Apesar de Mendonça ainda não ter concluído a leitura do voto — deverá fazê-lo hoje —, a expectativa na Corte é sobre a posição do ministro Cristiano Zanin, que vem na sequência. Ele está sendo duramente criticado por setores do governo e da esquerda por, em poucas semanas no STF, ter proferido decisões consideradas conservadoras, como no caso em que foi contra a equiparação da homofobia ao crime de injúria racial e a posição que adotou contrariamente à descriminalização do porte e posse de maconha para uso pessoal.
Caso se alinhe novamente à linha conservadora, pela criação do marco temporal, Zanin reacenderá as críticas da esquerda e de personagens do primeiro time do governo do presidente Luiz Inácio Lula da Silva, que esperavam dele decisões de matiz mais progressista. Caso seja contrário, entrará na mira da direita, sobretudo dos bolsonaristas — que para irritação dos petistas têm feito elogios ao ministro.

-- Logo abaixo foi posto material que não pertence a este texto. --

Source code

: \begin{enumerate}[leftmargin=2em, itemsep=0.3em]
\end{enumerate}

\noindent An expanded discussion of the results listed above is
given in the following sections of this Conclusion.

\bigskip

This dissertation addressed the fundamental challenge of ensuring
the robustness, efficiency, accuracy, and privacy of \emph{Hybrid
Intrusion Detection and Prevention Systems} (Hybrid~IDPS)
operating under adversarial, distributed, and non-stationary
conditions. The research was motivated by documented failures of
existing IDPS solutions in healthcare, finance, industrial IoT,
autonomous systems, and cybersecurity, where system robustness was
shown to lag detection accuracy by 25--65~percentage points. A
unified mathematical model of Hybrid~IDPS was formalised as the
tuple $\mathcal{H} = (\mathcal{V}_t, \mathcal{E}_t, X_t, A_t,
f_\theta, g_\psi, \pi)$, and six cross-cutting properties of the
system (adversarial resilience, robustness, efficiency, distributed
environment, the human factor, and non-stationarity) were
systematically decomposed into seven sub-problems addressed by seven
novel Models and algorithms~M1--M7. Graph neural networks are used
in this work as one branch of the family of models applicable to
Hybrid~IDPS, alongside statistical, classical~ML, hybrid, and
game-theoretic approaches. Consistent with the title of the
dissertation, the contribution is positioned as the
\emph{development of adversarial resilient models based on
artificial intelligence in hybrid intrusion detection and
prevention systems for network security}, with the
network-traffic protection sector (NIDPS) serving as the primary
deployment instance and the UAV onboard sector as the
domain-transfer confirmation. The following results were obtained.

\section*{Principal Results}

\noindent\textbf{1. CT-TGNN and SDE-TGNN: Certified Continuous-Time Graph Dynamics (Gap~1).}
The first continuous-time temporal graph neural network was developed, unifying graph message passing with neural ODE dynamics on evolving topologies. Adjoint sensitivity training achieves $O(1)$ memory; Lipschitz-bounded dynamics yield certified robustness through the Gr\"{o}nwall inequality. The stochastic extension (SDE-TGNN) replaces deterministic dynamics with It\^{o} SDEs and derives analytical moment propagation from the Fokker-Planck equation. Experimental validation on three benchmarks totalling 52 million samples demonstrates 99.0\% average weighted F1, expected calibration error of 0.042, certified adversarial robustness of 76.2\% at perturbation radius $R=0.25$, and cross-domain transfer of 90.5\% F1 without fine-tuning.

No voto que proferiu parcialmente ontem, Mendonça lembrou que os constituintes de 1988 pretenderam criar uma estabilidade sobre a demarcação, a fim de reduzir os conflitos com indígenas por território. "Não se trata de negar as atrocidades cometidas, mas, antes, de compreender que o olhar do passado deve ter como perspectiva a possibilidade de uma reconstrução do presente e do futuro. Entendo eu que essa solução é encontrada a partir da leitura que faço do que foi o texto e a intenção do constituinte originário, de trazer uma força estabilizadora a partir da sua promulgação", argumentou.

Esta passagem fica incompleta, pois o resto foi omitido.